■ **What to work on**
Only one span of the listing below is wanted: the lines from the one with "Box and Cox transformation." through the one with "- all the original", reproduced exactly, both ends kept.

■ **Data supplied**
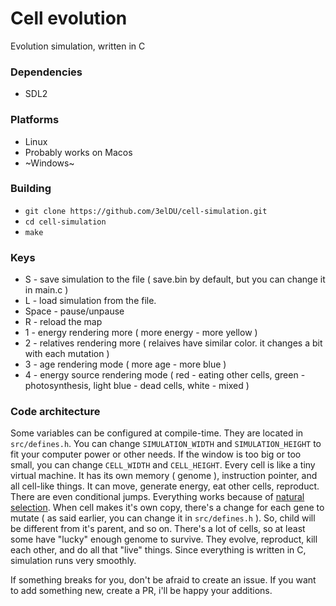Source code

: # Cell evolution
Evolution simulation, written in C

### Dependencies
- SDL2

### Platforms
- Linux
- Probably works on Macos
- ~Windows~

### Building
- `git clone https://github.com/3elDU/cell-simulation.git`
- `cd cell-simulation`
- `make`

### Keys
- S - save simulation to the file ( save.bin by default, but you can change it in main.c )
- L - load simulation from the file.
- Space - pause/unpause
- R - reload the map
- 1 - energy rendering more ( more energy - more yellow )
- 2 - relatives rendering more ( relaives have similar color. it changes a bit with each mutation )
- 3 - age rendering mode ( more age - more blue )
- 4 - energy source rendering mode ( red - eating other cells, green - photosynthesis, light blue - dead cells, white - mixed )

### Code architecture
Some variables can be configured at compile-time. They are located in `src/defines.h`.
You can change `SIMULATION_WIDTH` and `SIMULATION_HEIGHT` to fit your computer power or other needs.
If the window is too big or too small, you can change `CELL_WIDTH` and `CELL_HEIGHT`.
Every cell is like a tiny virtual machine. It has its own memory ( genome ), instruction pointer, and all cell-like things.
It can move, generate energy, eat other cells, reproduct. There are even conditional jumps.
Everything works because of [natural selection](https://en.wikipedia.org/wiki/Natural_selection).
When cell makes it's own copy, there's a change for each gene to mutate ( as said earlier, you can change it in `src/defines.h` ).
So, child will be different from it's parent, and so on. There's a lot of cells, so at least some have "lucky" enough genome to survive.
They evolve, reproduct, kill each other, and do all that "live" things. Since everything is written in C, simulation runs very smoothly.

If something breaks for you, don't be afraid to create an issue.
If you want to add something new, create a PR, i'll be happy your additions.
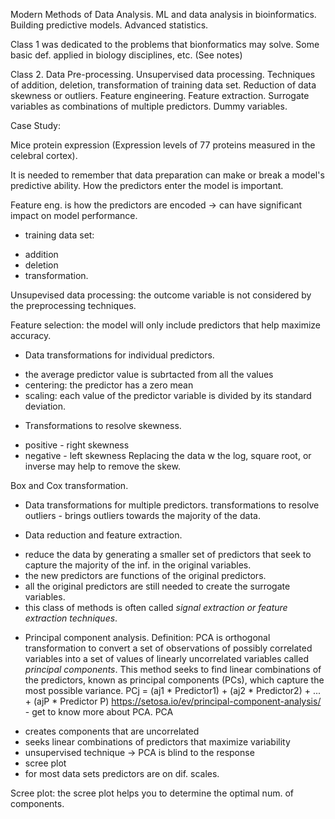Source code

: Modern Methods of Data Analysis.
ML and data analysis in bioinformatics. Building predictive models. Advanced statistics.



Class 1 was dedicated to the problems that bionformatics may solve. Some basic def. applied in biology disciplines, etc. (See notes)


Class 2. Data Pre-processing.
Unsupervised data processing. Techniques of addition, deletion, transformation of training data set. Reduction of data skewness or outliers. Feature engineering.
Feature extraction. Surrogate variables as combinations of multiple predictors. Dummy variables.

Case Study:

Mice protein expression (Expression levels of 77 proteins measured in the celebral cortex).


It is needed to remember that data preparation can make or break a model's predictive ability. How the predictors enter the model is important.

Feature eng. is how the predictors are encoded -> can have significant impact on model performance.

* training data set: 
- addition
- deletion
- transformation.

Unsupevised data processing: the outcome variable is not considered by the preprocessing techniques.

Feature selection: the model will only include predictors that help maximize accuracy.

* Data transformations for individual predictors.
- the average predictor value is subrtacted from all the values
- centering: the predictor has a zero mean
- scaling: each value of the predictor variable is divided by its standard deviation.

* Transformations to resolve skewness.
- positive - right skewness
- negative - left skewness
Replacing the data w the log, square root, or inverse may help to remove the skew.

Box and Cox transformation.

* Data transformations for multiple predictors.
transformations to resolve outliers - brings outliers towards the majority of the data.

* Data reduction and feature extraction.
- reduce the data by generating a smaller set of predictors that seek to capture the majority of the inf. in the original variables.
- the new predictors are functions of the original predictors.
- all the original predictors are still needed to create the surrogate variables.
- this class of methods is often called *signal extraction or feature extraction techniques*.

* Principal component analysis.
Definition: PCA is orthogonal transformation to convert a set of observations of possibly correlated variables into a set of values of linearly uncorrelated variables called *principal components*.
This method seeks to find linear combinations of the predictors, known as principal components (PCs), which capture the most possible variance.
PCj = (aj1 * Predictor1) + (aj2 * Predictor2) + ... + (ajP * Predictor P)
https://setosa.io/ev/principal-component-analysis/ - get to know more about PCA.
PCA
- creates components that are uncorrelated
- seeks linear combinations of predictors that maximize variability
- unsupervised technique -> PCA is blind to the response
- scree plot
- for most data sets predictors are on dif. scales.

Scree plot: the scree plot helps you to determine the optimal num. of components.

■ **Completed task**
Box and Cox transformation.

* Data transformations for multiple predictors.
transformations to resolve outliers - brings outliers towards the majority of the data.

* Data reduction and feature extraction.
- reduce the data by generating a smaller set of predictors that seek to capture the majority of the inf. in the original variables.
- the new predictors are functions of the original predictors.
- all the original predictors are still needed to create the surrogate variables.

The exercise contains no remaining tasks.